Though our state naturally lags behind, the Texas Legislature did manage to pass a civil union law awarding same-sex couples most of the rights of married couples.

Though the governor’s office denies any influence in the matter, most people assume the passage was a result of behind-the-scene bargaining and perhaps downright blackmail in a matter of a male escort who has yet to be named.

In tech news, the announcement late in the year of a public offering for Grindr has the stock market salivating. Many experts expect the smart phone app will exceed Facebook in revenues in the coming IPO.

The company got an extra boost after the heterosexual version was released last fall.

The publishing industry was rocked this year by the closure of the Dallas Morning News.
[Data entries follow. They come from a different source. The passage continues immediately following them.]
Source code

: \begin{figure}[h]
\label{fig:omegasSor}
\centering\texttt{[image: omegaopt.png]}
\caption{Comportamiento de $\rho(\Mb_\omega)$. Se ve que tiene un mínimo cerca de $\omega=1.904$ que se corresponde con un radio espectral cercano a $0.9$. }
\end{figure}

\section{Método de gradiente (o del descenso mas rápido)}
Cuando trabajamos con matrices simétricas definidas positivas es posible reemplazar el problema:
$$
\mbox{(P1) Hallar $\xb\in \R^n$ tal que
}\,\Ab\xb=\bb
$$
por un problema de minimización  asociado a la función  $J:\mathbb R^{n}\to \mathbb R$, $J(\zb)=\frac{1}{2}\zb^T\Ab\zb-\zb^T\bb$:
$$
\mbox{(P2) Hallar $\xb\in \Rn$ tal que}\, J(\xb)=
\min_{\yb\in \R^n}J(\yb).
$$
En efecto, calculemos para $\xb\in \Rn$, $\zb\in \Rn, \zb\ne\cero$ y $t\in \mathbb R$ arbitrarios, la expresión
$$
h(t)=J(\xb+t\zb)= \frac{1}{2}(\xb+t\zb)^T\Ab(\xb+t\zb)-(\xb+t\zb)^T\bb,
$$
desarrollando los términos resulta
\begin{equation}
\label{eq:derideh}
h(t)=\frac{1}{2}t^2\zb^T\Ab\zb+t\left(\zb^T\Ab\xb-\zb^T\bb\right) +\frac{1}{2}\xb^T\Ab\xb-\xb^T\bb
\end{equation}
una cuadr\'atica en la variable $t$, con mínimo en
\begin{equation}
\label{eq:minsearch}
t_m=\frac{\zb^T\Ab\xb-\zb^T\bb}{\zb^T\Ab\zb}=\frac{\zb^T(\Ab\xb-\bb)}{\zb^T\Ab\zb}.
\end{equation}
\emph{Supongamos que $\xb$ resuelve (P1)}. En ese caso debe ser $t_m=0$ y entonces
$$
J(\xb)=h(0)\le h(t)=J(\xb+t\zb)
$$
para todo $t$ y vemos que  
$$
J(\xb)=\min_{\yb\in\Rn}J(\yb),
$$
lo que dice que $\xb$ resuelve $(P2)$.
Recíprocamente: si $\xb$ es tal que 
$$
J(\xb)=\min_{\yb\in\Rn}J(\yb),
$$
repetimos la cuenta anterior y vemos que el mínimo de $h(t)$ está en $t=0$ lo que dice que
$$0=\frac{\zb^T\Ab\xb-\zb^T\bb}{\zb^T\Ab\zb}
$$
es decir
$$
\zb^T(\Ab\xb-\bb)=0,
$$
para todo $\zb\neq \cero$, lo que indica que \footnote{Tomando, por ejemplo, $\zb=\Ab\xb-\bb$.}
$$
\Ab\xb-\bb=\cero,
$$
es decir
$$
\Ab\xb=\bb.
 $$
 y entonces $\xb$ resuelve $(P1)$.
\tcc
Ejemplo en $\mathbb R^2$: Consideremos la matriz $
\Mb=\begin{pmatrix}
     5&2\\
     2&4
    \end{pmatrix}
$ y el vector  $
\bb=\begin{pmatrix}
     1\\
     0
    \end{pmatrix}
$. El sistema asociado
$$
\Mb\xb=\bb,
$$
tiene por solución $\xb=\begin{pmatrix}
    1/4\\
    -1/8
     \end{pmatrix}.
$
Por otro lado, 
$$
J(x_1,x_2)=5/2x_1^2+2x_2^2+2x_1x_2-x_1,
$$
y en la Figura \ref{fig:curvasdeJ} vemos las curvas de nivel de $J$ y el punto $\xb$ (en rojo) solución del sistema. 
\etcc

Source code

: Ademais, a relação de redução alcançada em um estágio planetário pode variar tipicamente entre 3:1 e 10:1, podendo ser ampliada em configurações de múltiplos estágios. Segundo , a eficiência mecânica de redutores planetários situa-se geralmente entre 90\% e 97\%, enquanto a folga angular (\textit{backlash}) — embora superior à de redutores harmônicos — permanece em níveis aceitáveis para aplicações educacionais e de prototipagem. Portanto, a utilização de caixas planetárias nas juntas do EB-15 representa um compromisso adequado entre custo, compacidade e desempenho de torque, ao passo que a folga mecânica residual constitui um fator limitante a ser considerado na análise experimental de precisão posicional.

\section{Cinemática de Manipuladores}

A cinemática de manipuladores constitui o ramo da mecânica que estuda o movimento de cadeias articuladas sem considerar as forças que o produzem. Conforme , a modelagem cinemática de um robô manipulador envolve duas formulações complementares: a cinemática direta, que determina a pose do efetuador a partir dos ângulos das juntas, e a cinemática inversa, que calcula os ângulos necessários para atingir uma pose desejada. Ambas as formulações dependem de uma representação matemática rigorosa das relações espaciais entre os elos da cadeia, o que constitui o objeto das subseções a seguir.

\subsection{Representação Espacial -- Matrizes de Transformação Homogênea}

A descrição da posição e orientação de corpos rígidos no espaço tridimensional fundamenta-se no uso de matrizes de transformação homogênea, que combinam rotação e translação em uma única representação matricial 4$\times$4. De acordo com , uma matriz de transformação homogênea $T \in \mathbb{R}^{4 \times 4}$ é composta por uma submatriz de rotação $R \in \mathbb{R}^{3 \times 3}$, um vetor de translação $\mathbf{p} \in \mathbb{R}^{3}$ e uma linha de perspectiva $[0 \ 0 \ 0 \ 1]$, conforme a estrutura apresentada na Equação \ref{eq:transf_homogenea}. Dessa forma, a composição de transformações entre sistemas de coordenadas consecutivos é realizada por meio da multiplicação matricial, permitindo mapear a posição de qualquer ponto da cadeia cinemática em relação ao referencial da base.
Most media experts believe the publication’s ultra-conservative editorial policy and resistance to change was instrumental in the venerable institution’s demise.

Though it leaves Dallas without a major newspaper, niche publications like the Dallas Voice and Dallas Observer have seen circulation grow in both their online and print editions.

So as I bid a fond farewell to 2011, I just want to thank everyone who has written in complimenting me on my insightful and enjoyable columns over the past year.

Ok, well so much for fantasy! Now, I wonder if anyone will save this and see how close I came with my predictions?

Hardy Haberman is a longtime local LGBT activist and a member of Stonewall Democrats of Dallas. His blog is at http://dungeondiary.blogspot.com.

This article appeared in the Dallas Voice print edition January 7, 2011.